— What to do —
In the data below, find each line carrying the string "center" and copy it out.

— Data to use —
——

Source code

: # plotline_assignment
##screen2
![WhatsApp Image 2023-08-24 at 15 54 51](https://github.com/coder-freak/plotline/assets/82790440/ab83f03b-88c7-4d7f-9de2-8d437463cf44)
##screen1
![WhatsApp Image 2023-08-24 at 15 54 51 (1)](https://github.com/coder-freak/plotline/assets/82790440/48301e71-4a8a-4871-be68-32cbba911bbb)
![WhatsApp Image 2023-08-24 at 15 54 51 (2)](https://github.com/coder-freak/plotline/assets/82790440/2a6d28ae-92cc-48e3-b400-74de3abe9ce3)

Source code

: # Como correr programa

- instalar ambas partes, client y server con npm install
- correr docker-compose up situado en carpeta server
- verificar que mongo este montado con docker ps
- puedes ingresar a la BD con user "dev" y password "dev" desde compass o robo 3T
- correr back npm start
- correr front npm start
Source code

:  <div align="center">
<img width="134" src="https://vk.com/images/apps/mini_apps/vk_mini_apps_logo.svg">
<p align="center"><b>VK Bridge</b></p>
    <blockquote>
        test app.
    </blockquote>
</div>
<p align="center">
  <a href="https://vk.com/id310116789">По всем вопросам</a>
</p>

——

— Reply —
:  <div align="center">
<p align="center"><b>VK Bridge</b></p>
<p align="center">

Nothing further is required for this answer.